Het is belangrijk dat grootouders zich bewust zijn van hoe ze communiceren met hun kleinkinderen. ,,Soms kunnen onbedoelde of zelfs goed bedoelde opmerkingen van opa of oma een sfeer creëren waarin kleinkinderen zich ongemakkelijk of onzeker voelen", vertelt Ann-Louise Lockhart, kinderpsycholoog en voorzitter van A New Day Pediatric Psychology in San Antonio, tegen HuffPost.
,,Ze moeten zich realiseren hoezeer hun woorden invloed kunnen hebben op de manier waarop hun kleinkinderen over zichzelf en hun relatie met hun (groot)ouders denken," aldus Lockhart. En waar het voor grootouders niet altijd makkelijk is om te weten wat ze beter wel en niet kunnen zeggen, is het voor hun (veelal Millennial) kinderen niet altijd eenvoudig om aan te geven wat nou wel en niet gepast is.

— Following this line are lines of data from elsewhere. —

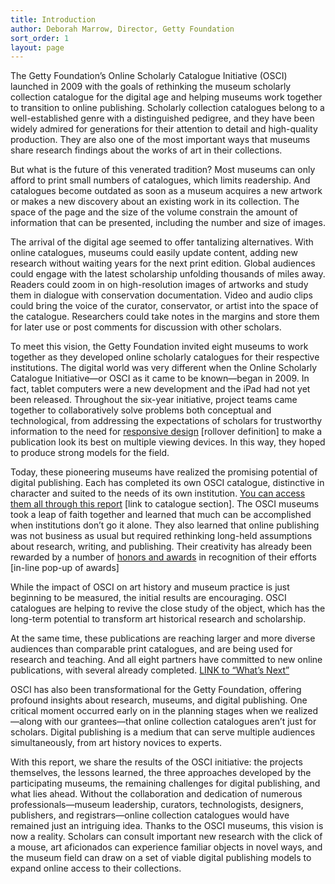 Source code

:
```yaml
---
title: Introduction
author: Deborah Marrow, Director, Getty Foundation
sort_order: 1
layout: page
---
```


The Getty Foundation’s Online Scholarly Catalogue Initiative (OSCI) launched in
2009 with the goals of rethinking the museum scholarly collection catalogue for
the digital age and helping museums work together to transition to online
publishing. Scholarly collection catalogues belong to a well-established genre
with a distinguished pedigree, and they have been widely admired for generations
for their attention to detail and high-quality production. They are also one of
the most important ways that museums share research findings about the works of
art in their collections.

But what is the future of this venerated tradition? Most museums can only afford
to print small numbers of catalogues, which limits readership. And catalogues
become outdated as soon as a museum acquires a new artwork or makes a new
discovery about an existing work in its collection. The space of the page and
the size of the volume constrain the amount of information that can be
presented, including the number and size of images.

The arrival of the digital age seemed to offer tantalizing alternatives. With
online catalogues, museums could easily update content, adding new research
without waiting years for the next print edition. Global audiences could engage
with the latest scholarship unfolding thousands of miles away. Readers could
zoom in on high-resolution images of artworks and study them in dialogue with
conservation documentation. Video and audio clips could bring the voice of the
curator, conservator, or artist into the space of the catalogue. Researchers
could take notes in the margins and store them for later use or post comments
for discussion with other scholars.

To meet this vision, the Getty Foundation invited eight museums to work together
as they developed online scholarly catalogues for their respective institutions.
The digital world was very different when the Online Scholarly Catalogue
Initiative—or OSCI as it came to be known—began in 2009. In fact, tablet
computers were a new development and the iPad had not yet been released.
Throughout the six-year initiative, project teams came together to
collaboratively solve problems both conceptual and technological, from
addressing the expectations of scholars for trustworthy information to the need
for [responsive design](#) \[rollover definition\] to make a publication look
its best on multiple viewing devices. In this way, they hoped to produce strong
models for the field.

Today, these pioneering museums have realized the promising potential of digital
publishing. Each has completed its own OSCI catalogue, distinctive in character
and suited to the needs of its own institution.
[You can access them all through this report](#) \[link to catalogue section\].
The OSCI museums took a leap of faith together and learned that much can be
accomplished when institutions don’t go it alone. They also learned that online
publishing was not business as usual but required rethinking long-held
assumptions about research, writing, and publishing. Their creativity has
already been rewarded by a number of [honors and awards](#) in recognition of
their efforts \[in-line pop-up of awards\]

While the impact of OSCI on art history and museum practice is just
beginning to be measured, the initial results are encouraging. OSCI
catalogues are helping to revive the close study of the object, which
has the long-term potential to transform art historical research and
scholarship.

At the same time, these publications are reaching larger and more diverse
audiences than comparable print catalogues, and are being used for research and
teaching. And all eight partners have committed to new online publications, with
several already completed. [LINK to “What’s Next”](#)

OSCI has also been transformational for the Getty Foundation, offering
profound insights about research, museums, and digital publishing. One
critical moment occurred early on in the planning stages when we
realized—along with our grantees—that online collection catalogues
aren’t just for scholars. Digital publishing is a medium that can serve
multiple audiences simultaneously, from art history novices to experts.

With this report, we share the results of the OSCI initiative: the projects themselves, the lessons learned, the three approaches developed by the participating museums, the remaining challenges for digital publishing, and what lies ahead. Without the collaboration and dedication of numerous professionals—museum leadership, curators, technologists, designers, publishers, and registrars—online collection catalogues would have remained just an intriguing idea. Thanks to the OSCI museums, this vision is now a reality. Scholars can consult important new research with the click of a mouse, art aficionados can experience familiar objects in novel ways, and the museum field can draw on a set of viable digital publishing models to expand online access to their collections. 
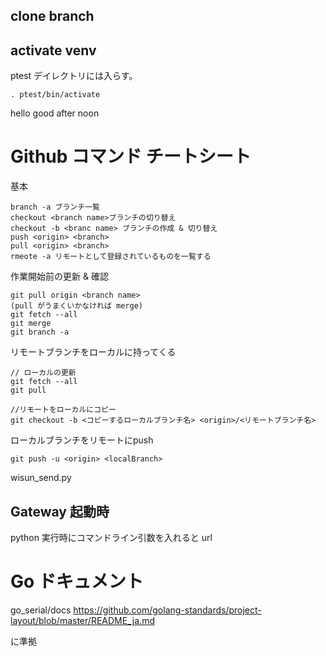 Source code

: ## clone branch

## activate venv

ptest デイレクトリには入らす。

`. ptest/bin/activate`

hello good after noon

# Github コマンド チートシート

基本

```
branch -a ブランチ一覧
checkout <branch name>ブランチの切り替え
checkout -b <branc name> ブランチの作成 & 切り替え
push <origin> <branch>
pull <origin> <branch>
rmeote -a リモートとして登録されているものを一覧する
```

作業開始前の更新 & 確認

```
git pull origin <branch name>
(pull がうまくいかなければ merge)
git fetch --all 
git merge
git branch -a
```

リモートブランチをローカルに持ってくる

```
// ローカルの更新
git fetch --all 
git pull

//リモートをローカルにコピー
git checkout -b <コピーするローカルブランチ名> <origin>/<リモートブランチ名>
```

ローカルブランチをリモートにpush

```
git push -u <origin> <localBranch>
```

wisun_send.py

## Gateway 起動時

python 実行時にコマンドライン引数を入れると url


# Go ドキュメント

go_serial/docs
https://github.com/golang-standards/project-layout/blob/master/README_ja.md

に準拠
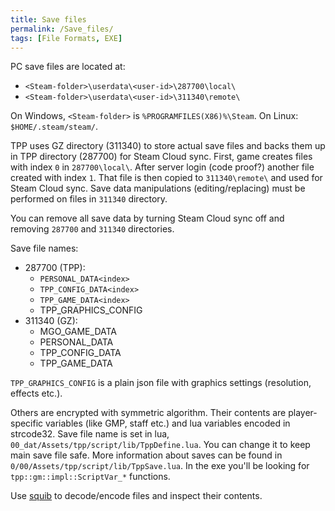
 ```yaml
---
title: Save files
permalink: /Save_files/
tags: [File Formats, EXE]
---
```


PC save files are located at:
  - `<Steam-folder>\userdata\<user-id>\287700\local\`
  - `<Steam-folder>\userdata\<user-id>\311340\remote\`

On Windows, `<Steam-folder>` is `%PROGRAMFILES(X86)%\Steam`. On Linux: `$HOME/.steam/steam/`.

TPP uses GZ directory (311340) to store actual save files and backs them up in TPP directory (287700) for Steam Cloud sync.
First, game creates files with index `0` in `287700\local\`. After server login (code proof?) another file created with 
index `1`. That file is then copied to `311340\remote\` and used for Steam Cloud sync. Save data manipulations (editing/replacing)
must be performed on files in `311340` directory.

You can remove all save data by turning Steam Cloud sync off and removing `287700` and `311340` directories.

Save file names:
  - 287700 (TPP):
    - `PERSONAL_DATA<index>`
    - `TPP_CONFIG_DATA<index>`
    - `TPP_GAME_DATA<index>`
    - TPP_GRAPHICS_CONFIG
  - 311340 (GZ):
    - MGO_GAME_DATA
    - PERSONAL_DATA
    - TPP_CONFIG_DATA
    - TPP_GAME_DATA

`TPP_GRAPHICS_CONFIG` is a plain json file with graphics settings (resolution, effects etc.).

Others are encrypted with symmetric algorithm. Their contents are player-specific variables (like GMP, staff etc.) and 
lua variables encoded in strcode32. Save file name is set in lua, `00_dat/Assets/tpp/script/lib/TppDefine.lua`.
You can change it to keep main save file safe. More information about saves can be found in `0/00/Assets/tpp/script/lib/TppSave.lua`.
In the exe you'll be looking for `tpp::gm::impl::ScriptVar_*` functions.

Use [squib](https://github.com/unknown321/squib) to decode/encode files and inspect their contents.
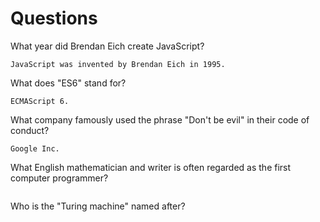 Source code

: # Questions

What year did Brendan Eich create JavaScript?

```
JavaScript was invented by Brendan Eich in 1995. 
```

What does "ES6" stand for?

```
ECMAScript 6.
```

What company famously used the phrase "Don't be evil" in their code of conduct?

```
Google Inc.
```

What English mathematician and writer is often regarded as the first computer programmer?

```

```

Who is the "Turing machine" named after?

```

```

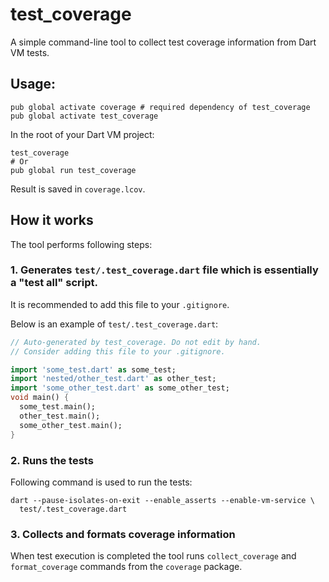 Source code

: # test_coverage

A simple command-line tool to collect test coverage information from Dart VM
tests.

## Usage:

```shell
pub global activate coverage # required dependency of test_coverage
pub global activate test_coverage
```

In the root of your Dart VM project:

```
test_coverage
# Or
pub global run test_coverage
```

Result is saved in `coverage.lcov`.

## How it works

The tool performs following steps:

### 1. Generates `test/.test_coverage.dart` file which is essentially a "test all" script.

It is recommended to add this file to your `.gitignore`.

Below is an example of `test/.test_coverage.dart`:

```dart
// Auto-generated by test_coverage. Do not edit by hand.
// Consider adding this file to your .gitignore.

import 'some_test.dart' as some_test;
import 'nested/other_test.dart' as other_test;
import 'some_other_test.dart' as some_other_test;
void main() {
  some_test.main();
  other_test.main();
  some_other_test.main();
}
```

### 2. Runs the tests

Following command is used to run the tests:

```
dart --pause-isolates-on-exit --enable_asserts --enable-vm-service \
  test/.test_coverage.dart
```

### 3. Collects and formats coverage information

When test execution is completed the tool runs `collect_coverage` and
`format_coverage` commands from the `coverage` package.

Lees ook: De grote waarde van grootouders: 'Opa en oma bewaken de continuïteit in het leven van je kind'
Uitspraken
Wij hebben daarom een lijstje uitspraken samengesteld die grootouders misschien beter niet meer tegen hun kleinkinderen kunnen zeggen. Op basis van input van verschillende ouders, en mét uitleg waarom.
-
'Wie vind je liever: opa of oma?'
Een kind is helemaal niet bezig met wie er liever is: een kind wil gewoon liefde en aandacht van alle opa's en oma's die er zijn. Een grootouder die op zoek is naar bevestiging, moet die vooral niet zoeken bij het kleinkind zelf. -
'Niet tegen je ouders zeggen...'
Als je ergens niet in moet willen stoken, is het wel in de vertrouwensband tussen ouder en kind. Een kind moet alles tegen zijn of haar ouders durven zeggen. Als het dan van opa of oma de boodschap krijgt dat er dingen zijn die ze niet moeten delen, is dat heel verwarrend. -
'Pas op, dat is heel duur'
Een peuter heeft geen idee wat de waarde is van een item - een plastic speelgoedtelefoon is wat hem betreft waarschijnlijk waardevoller dan een dure vaas. Het is goed om kinderen te leren soms voorzichtig te zijn. Maar dat het om iets 'duurs' gaat, zou daarbij niet uit moeten maken. -
'Geef me een kus'
Natuurlijk is het leuk als opa of oma een kus of knuffel krijgt van zijn of haar kleinkind, maar dat 'eisen' gaat wat ver. Het is juist heel goed wanneer kinderen leren hun eigen behoeftes aan te voelen en daarin grenzen aan te geven. -
'Als je dat niet doet, word ik heel verdrietig...'
Wat is dit, chantage van een minderjarige? -
'Heb je al een vriendje/vriendinnetje?'
Ehm, sinds wanneer gaan kleine kinderen romantische relaties aan? -
'Hoezo heb je nog geen oorbellen?'
Waarschijnlijk heeft een kind geen oorbellen, omdat de ouders dat niet willen. En dat zijn ook geen beslissingen die een baby, peuter of kleuter zelf kan maken, dus er is ook geen reden om daarnaar te vragen. -
Je lijkt wel een ...'
Een vergelijking kan grappig zijn, maar ook verwarrend. Een kind kent vooral zichzelf, en kan het heel ingewikkeld vinden om met iets of iemand anders vergeleken te worden. -
'Wat een dikke buik heb jij!'
Waarom zou je een jong kind een complex aanpraten over zijn of haar eigen lichaam? En waarom zou je jouw eigen onzekerheden projecteren op je kleinkind? -
'Wat dom van jou.'
Een kind dom noemen, is simpelweg erg onaardig. Ook als het grappend bedoeld is: een kind snapt dat niet altijd, en gaat twijfelen aan zijn eigen vaardigheden. Onzekerheid aanpraten is nergens voor nodig. -
'Hier, probeer maar.'
Niet iedere ouder vindt het fijn als zijn of haar kind ongevraagd lekkers toegestopt krijgt. -
'Dat zeggen je ouders, máár...'
De basisregel: ouders hebben altijd gelijk. Maar dat betekent niet dat grootouders hun eigen kinderen kunnen passeren in de keuzes die ze maken of regels die ze opleggen.
Het klinkt misschien allemaal zwaar en ingewikkeld of overdreven, maar uiteindelijk gaat het om niets anders dan respect hebben voor de manier waarop ouders hun eigen kind(eren) opvoeden. Kleinkinderen zijn vaak dol op hun opa en oma, en om die relatie zo goed mogelijk te houden, kan het echt geen kwaad als grootouders soms iets langer stilstaan bij hun woordkeuze.